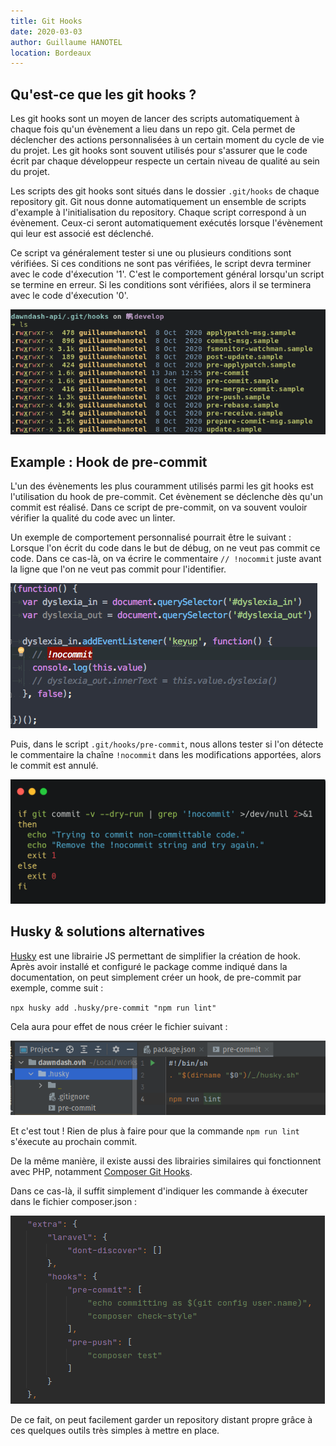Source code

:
 ```yaml
---
title: Git Hooks
date: 2020-03-03
author: Guillaume HANOTEL
location: Bordeaux
---
```



## Qu'est-ce que les git hooks ?

Les git hooks sont un moyen de lancer des scripts automatiquement à chaque fois 
qu'un évènement a lieu dans un repo git. Cela permet de déclencher des
actions personnalisées à un certain moment du cycle de vie du projet.
Les git hooks sont souvent utilisés pour s'assurer que le code 
écrit par chaque développeur respecte un certain niveau de qualité au sein du projet.

Les scripts des git hooks sont situés dans le dossier `.git/hooks` de chaque repository git.
Git nous donne automatiquement un ensemble de scripts d'example à l'initialisation du
repository. Chaque script correspond à un évènement. Ceux-ci seront automatiquement
exécutés lorsque l'évènement qui leur est associé est déclenché.

Ce script va généralement tester si une ou plusieurs conditions sont vérifiées.
Si ces conditions ne sont pas vérifiées, le script devra terminer avec le code d'éxecution '1'.
C'est le comportement général lorsqu'un script se termine en erreur. Si les conditions sont 
vérifiées, alors il se terminera avec le code d'éxecution '0'.

![Git Hooks Location](../.vuepress/public/git-hooks-location.png)

## Example : Hook de pre-commit

L'un des évènements les plus couramment utilisés parmi les git hooks est 
l'utilisation du hook de pre-commit. Cet évènement se déclenche dès qu'un commit est réalisé.
Dans ce script de pre-commit, on va souvent vouloir vérifier la qualité du code avec un 
linter.

Un exemple de comportement personnalisé pourrait être le suivant :  
Lorsque l'on écrit du code dans le but de débug, on ne veut pas commit ce code. Dans
ce cas-là, on va écrire le commentaire `// !nocommit` juste avant la ligne que l'on ne veut pas 
commit pour l'identifier.

![Git Hooks Location](../.vuepress/public/git-hooks-no-commit.png)

Puis, dans le script `.git/hooks/pre-commit`, nous allons tester si l'on détecte le commentaire
la chaîne `!nocommit` dans les modifications apportées, alors le commit est annulé.

![Git Hooks Location](../.vuepress/public/git-hooks-pre-commit.png)

## Husky & solutions alternatives

[Husky](https://github.com/typicode/husky) est une librairie JS permettant de simplifier la création 
de hook. Après avoir installé et configuré le package comme indiqué dans la documentation, on peut 
simplement créer un hook, de pre-commit par exemple, comme suit :

`npx husky add .husky/pre-commit "npm run lint"`

Cela aura pour effet de nous créer le fichier suivant :

![Git Hooks Location](../.vuepress/public/git-hooks-pre-commit-husky.png)

Et c'est tout ! Rien de plus à faire pour que la commande `npm run lint` s'éxecute au prochain commit.

De la même manière, il existe aussi des librairies similaires qui fonctionnent avec PHP, notamment 
[Composer Git Hooks](https://github.com/BrainMaestro/composer-git-hooks).

Dans ce cas-là, il suffit simplement d'indiquer les commande à éxecuter dans le fichier composer.json :

![Git Hooks Location](../.vuepress/public/git-hooks-composer.png)

De ce fait, on peut facilement garder un repository distant propre grâce à ces quelques outils très simples à mettre en place.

---+---

• **What needs to be done**:
The result should be all the records, retyped exactly, with no pictures among them.

• **Exercise solution**:
Source code

:
 ```yaml
---
title: Git Hooks
date: 2020-03-03
author: Guillaume HANOTEL
location: Bordeaux
---
```



## Qu'est-ce que les git hooks ?

Les git hooks sont un moyen de lancer des scripts automatiquement à chaque fois 
qu'un évènement a lieu dans un repo git. Cela permet de déclencher des
actions personnalisées à un certain moment du cycle de vie du projet.
Les git hooks sont souvent utilisés pour s'assurer que le code 
écrit par chaque développeur respecte un certain niveau de qualité au sein du projet.

Les scripts des git hooks sont situés dans le dossier `.git/hooks` de chaque repository git.
Git nous donne automatiquement un ensemble de scripts d'example à l'initialisation du
repository. Chaque script correspond à un évènement. Ceux-ci seront automatiquement
exécutés lorsque l'évènement qui leur est associé est déclenché.

Ce script va généralement tester si une ou plusieurs conditions sont vérifiées.
Si ces conditions ne sont pas vérifiées, le script devra terminer avec le code d'éxecution '1'.
C'est le comportement général lorsqu'un script se termine en erreur. Si les conditions sont 
vérifiées, alors il se terminera avec le code d'éxecution '0'.

![Git Hooks Location](../.vuepress/public/git-hooks-location.png)

## Example : Hook de pre-commit

L'un des évènements les plus couramment utilisés parmi les git hooks est 
l'utilisation du hook de pre-commit. Cet évènement se déclenche dès qu'un commit est réalisé.
Dans ce script de pre-commit, on va souvent vouloir vérifier la qualité du code avec un 
linter.

Un exemple de comportement personnalisé pourrait être le suivant :  
Lorsque l'on écrit du code dans le but de débug, on ne veut pas commit ce code. Dans
ce cas-là, on va écrire le commentaire `// !nocommit` juste avant la ligne que l'on ne veut pas 
commit pour l'identifier.

![Git Hooks Location](../.vuepress/public/git-hooks-no-commit.png)

Puis, dans le script `.git/hooks/pre-commit`, nous allons tester si l'on détecte le commentaire
la chaîne `!nocommit` dans les modifications apportées, alors le commit est annulé.

![Git Hooks Location](../.vuepress/public/git-hooks-pre-commit.png)

## Husky & solutions alternatives

[Husky](https://github.com/typicode/husky) est une librairie JS permettant de simplifier la création 
de hook. Après avoir installé et configuré le package comme indiqué dans la documentation, on peut 
simplement créer un hook, de pre-commit par exemple, comme suit :

`npx husky add .husky/pre-commit "npm run lint"`

Cela aura pour effet de nous créer le fichier suivant :

![Git Hooks Location](../.vuepress/public/git-hooks-pre-commit-husky.png)

Et c'est tout ! Rien de plus à faire pour que la commande `npm run lint` s'éxecute au prochain commit.

De la même manière, il existe aussi des librairies similaires qui fonctionnent avec PHP, notamment 
[Composer Git Hooks](https://github.com/BrainMaestro/composer-git-hooks).

Dans ce cas-là, il suffit simplement d'indiquer les commande à éxecuter dans le fichier composer.json :

![Git Hooks Location](../.vuepress/public/git-hooks-composer.png)

De ce fait, on peut facilement garder un repository distant propre grâce à ces quelques outils très simples à mettre en place.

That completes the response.